**The input**
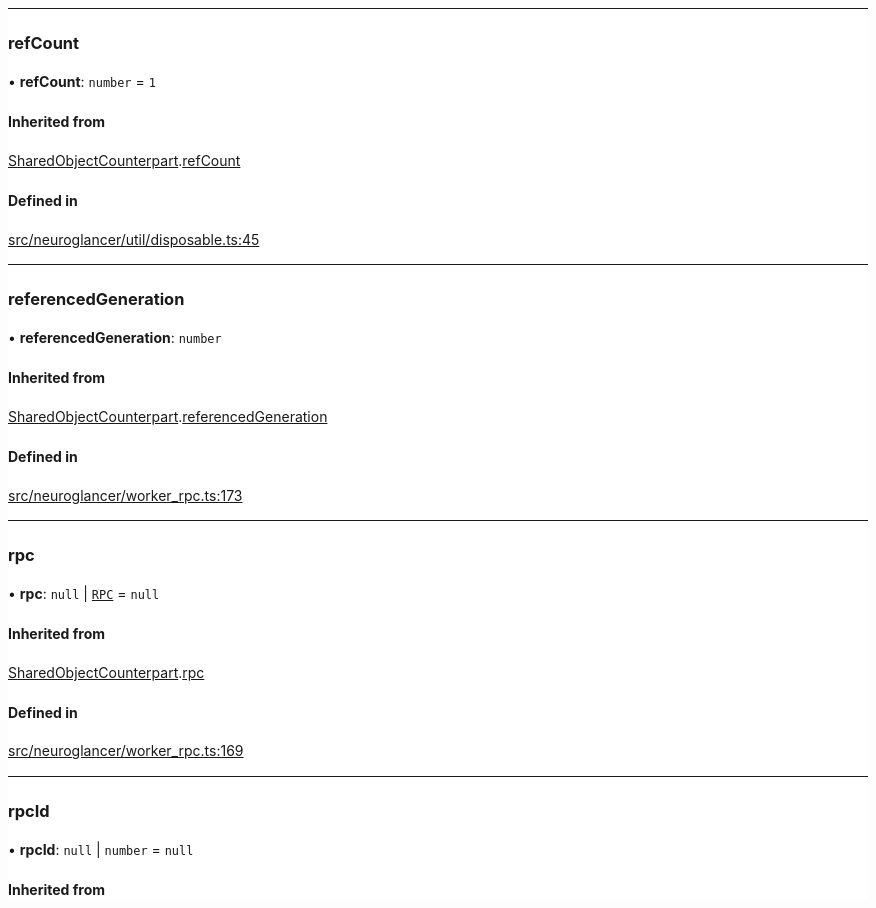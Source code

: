 ___

### refCount

• **refCount**: `number` = `1`

#### Inherited from

[SharedObjectCounterpart](neuroglancer_worker_rpc.SharedObjectCounterpart.md).[refCount](neuroglancer_worker_rpc.SharedObjectCounterpart.md#refcount)

#### Defined in

[src/neuroglancer/util/disposable.ts:45](https://github.com/ActiveBrainAtlas2/neuroglancer/blob/034b457d/src/neuroglancer/util/disposable.ts#L45)

___

### referencedGeneration

• **referencedGeneration**: `number`

#### Inherited from

[SharedObjectCounterpart](neuroglancer_worker_rpc.SharedObjectCounterpart.md).[referencedGeneration](neuroglancer_worker_rpc.SharedObjectCounterpart.md#referencedgeneration)

#### Defined in

[src/neuroglancer/worker_rpc.ts:173](https://github.com/ActiveBrainAtlas2/neuroglancer/blob/034b457d/src/neuroglancer/worker_rpc.ts#L173)

___

### rpc

• **rpc**: ``null`` \| [`RPC`](neuroglancer_worker_rpc.RPC.md) = `null`

#### Inherited from

[SharedObjectCounterpart](neuroglancer_worker_rpc.SharedObjectCounterpart.md).[rpc](neuroglancer_worker_rpc.SharedObjectCounterpart.md#rpc)

#### Defined in

[src/neuroglancer/worker_rpc.ts:169](https://github.com/ActiveBrainAtlas2/neuroglancer/blob/034b457d/src/neuroglancer/worker_rpc.ts#L169)

___

### rpcId

• **rpcId**: ``null`` \| `number` = `null`

#### Inherited from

**Requirement**
The answer must be an exact copy of the records, with no images in it.

**Written reply**
Source code

: ___

### refCount

• **refCount**: `number` = `1`

#### Inherited from

[SharedObjectCounterpart](neuroglancer_worker_rpc.SharedObjectCounterpart.md).[refCount](neuroglancer_worker_rpc.SharedObjectCounterpart.md#refcount)

#### Defined in

[src/neuroglancer/util/disposable.ts:45](https://github.com/ActiveBrainAtlas2/neuroglancer/blob/034b457d/src/neuroglancer/util/disposable.ts#L45)

___

### referencedGeneration

• **referencedGeneration**: `number`

#### Inherited from

[SharedObjectCounterpart](neuroglancer_worker_rpc.SharedObjectCounterpart.md).[referencedGeneration](neuroglancer_worker_rpc.SharedObjectCounterpart.md#referencedgeneration)

#### Defined in

[src/neuroglancer/worker_rpc.ts:173](https://github.com/ActiveBrainAtlas2/neuroglancer/blob/034b457d/src/neuroglancer/worker_rpc.ts#L173)

___

### rpc

• **rpc**: ``null`` \| [`RPC`](neuroglancer_worker_rpc.RPC.md) = `null`

#### Inherited from

[SharedObjectCounterpart](neuroglancer_worker_rpc.SharedObjectCounterpart.md).[rpc](neuroglancer_worker_rpc.SharedObjectCounterpart.md#rpc)

#### Defined in

[src/neuroglancer/worker_rpc.ts:169](https://github.com/ActiveBrainAtlas2/neuroglancer/blob/034b457d/src/neuroglancer/worker_rpc.ts#L169)

___

### rpcId

• **rpcId**: ``null`` \| `number` = `null`

#### Inherited from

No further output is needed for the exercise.